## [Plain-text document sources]
———
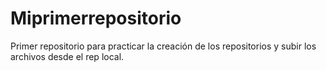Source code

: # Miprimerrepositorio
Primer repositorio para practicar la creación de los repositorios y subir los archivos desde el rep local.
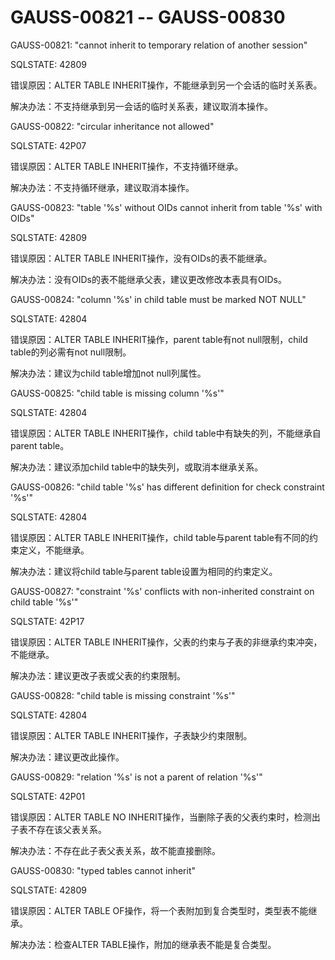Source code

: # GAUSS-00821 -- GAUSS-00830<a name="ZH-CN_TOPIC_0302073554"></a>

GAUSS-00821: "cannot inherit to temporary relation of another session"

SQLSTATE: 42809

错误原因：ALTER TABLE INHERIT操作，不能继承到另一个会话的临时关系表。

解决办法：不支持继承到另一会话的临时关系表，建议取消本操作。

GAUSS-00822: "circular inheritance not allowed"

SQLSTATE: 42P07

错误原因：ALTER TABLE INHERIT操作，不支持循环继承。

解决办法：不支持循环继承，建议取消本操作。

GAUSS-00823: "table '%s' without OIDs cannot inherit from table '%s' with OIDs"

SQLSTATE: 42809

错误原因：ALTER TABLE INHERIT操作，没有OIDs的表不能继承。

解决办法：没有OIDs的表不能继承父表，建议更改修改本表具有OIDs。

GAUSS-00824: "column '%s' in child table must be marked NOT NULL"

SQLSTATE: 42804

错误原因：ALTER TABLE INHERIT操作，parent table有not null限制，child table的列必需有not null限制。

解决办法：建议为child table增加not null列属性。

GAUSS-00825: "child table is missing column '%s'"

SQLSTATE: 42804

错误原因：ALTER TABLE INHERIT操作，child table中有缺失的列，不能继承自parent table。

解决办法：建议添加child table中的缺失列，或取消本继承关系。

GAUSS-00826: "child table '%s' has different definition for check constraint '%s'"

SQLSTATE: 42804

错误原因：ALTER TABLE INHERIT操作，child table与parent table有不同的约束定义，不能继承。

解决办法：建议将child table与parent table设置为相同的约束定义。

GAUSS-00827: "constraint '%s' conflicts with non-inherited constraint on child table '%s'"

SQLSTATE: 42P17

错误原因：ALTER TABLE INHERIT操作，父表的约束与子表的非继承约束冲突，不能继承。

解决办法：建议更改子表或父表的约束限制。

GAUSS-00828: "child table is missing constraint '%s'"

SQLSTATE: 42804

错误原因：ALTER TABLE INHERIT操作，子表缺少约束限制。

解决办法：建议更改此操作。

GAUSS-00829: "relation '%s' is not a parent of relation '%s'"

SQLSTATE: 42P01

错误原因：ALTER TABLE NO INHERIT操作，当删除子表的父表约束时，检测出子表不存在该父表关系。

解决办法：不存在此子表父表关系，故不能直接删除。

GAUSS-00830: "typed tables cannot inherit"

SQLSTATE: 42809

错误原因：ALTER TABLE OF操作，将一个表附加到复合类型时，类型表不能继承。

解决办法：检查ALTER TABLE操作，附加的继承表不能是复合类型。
———
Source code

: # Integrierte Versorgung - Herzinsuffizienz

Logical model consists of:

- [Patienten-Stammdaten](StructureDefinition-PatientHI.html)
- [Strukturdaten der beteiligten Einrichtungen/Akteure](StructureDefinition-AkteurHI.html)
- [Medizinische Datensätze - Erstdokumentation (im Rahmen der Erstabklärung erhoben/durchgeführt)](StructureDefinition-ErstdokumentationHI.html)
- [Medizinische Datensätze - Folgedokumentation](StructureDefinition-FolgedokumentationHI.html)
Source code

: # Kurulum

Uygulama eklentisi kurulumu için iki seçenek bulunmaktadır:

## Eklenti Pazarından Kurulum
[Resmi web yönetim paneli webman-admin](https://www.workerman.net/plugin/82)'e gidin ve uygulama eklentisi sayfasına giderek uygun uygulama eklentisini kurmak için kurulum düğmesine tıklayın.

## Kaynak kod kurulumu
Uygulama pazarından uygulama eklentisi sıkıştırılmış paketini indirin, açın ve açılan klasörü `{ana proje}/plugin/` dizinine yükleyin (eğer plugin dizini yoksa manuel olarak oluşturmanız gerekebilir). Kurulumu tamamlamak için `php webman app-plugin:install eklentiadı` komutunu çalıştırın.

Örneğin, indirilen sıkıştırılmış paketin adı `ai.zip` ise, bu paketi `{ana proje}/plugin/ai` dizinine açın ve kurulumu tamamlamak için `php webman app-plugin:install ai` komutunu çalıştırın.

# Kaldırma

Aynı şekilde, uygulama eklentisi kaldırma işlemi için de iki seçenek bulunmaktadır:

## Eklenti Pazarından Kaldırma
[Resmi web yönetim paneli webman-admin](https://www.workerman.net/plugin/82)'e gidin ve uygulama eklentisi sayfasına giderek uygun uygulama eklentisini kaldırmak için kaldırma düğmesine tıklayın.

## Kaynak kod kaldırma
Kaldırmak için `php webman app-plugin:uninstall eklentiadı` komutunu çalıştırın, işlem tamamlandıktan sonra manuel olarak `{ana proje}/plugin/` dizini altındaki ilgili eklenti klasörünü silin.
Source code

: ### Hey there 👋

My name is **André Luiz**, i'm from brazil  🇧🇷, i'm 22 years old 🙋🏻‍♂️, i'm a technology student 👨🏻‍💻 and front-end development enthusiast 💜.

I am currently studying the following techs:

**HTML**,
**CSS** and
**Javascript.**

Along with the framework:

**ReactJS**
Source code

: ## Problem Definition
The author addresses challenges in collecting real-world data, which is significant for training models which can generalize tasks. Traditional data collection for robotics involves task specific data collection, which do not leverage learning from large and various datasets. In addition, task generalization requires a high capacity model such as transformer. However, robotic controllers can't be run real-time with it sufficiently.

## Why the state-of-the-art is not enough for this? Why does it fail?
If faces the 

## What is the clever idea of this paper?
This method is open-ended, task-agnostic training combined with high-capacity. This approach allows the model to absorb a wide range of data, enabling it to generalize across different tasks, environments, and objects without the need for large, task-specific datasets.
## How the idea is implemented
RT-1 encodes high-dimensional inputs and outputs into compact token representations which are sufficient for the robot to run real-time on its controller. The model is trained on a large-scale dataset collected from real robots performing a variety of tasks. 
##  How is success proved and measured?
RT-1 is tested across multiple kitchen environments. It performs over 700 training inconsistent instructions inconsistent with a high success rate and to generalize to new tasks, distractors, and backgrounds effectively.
———
## [TASK REQUIREMENTS]
Only the lines above starting at the line that holds "kaldırma düğmesine tıklayın." and ending at the line that holds "## Problem Definition" are to be repeated, exactly and in full.

## [ANSWER SECTION]
[Resmi web yönetim paneli webman-admin](https://www.workerman.net/plugin/82)'e gidin ve uygulama eklentisi sayfasına giderek uygun uygulama eklentisini kaldırmak için kaldırma düğmesine tıklayın.

## Kaynak kod kaldırma
Kaldırmak için `php webman app-plugin:uninstall eklentiadı` komutunu çalıştırın, işlem tamamlandıktan sonra manuel olarak `{ana proje}/plugin/` dizini altındaki ilgili eklenti klasörünü silin.
Source code

: ### Hey there 👋

My name is **André Luiz**, i'm from brazil  🇧🇷, i'm 22 years old 🙋🏻‍♂️, i'm a technology student 👨🏻‍💻 and front-end development enthusiast 💜.

I am currently studying the following techs:

**HTML**,
**CSS** and
**Javascript.**

Along with the framework:

**ReactJS**
Source code

: ## Problem Definition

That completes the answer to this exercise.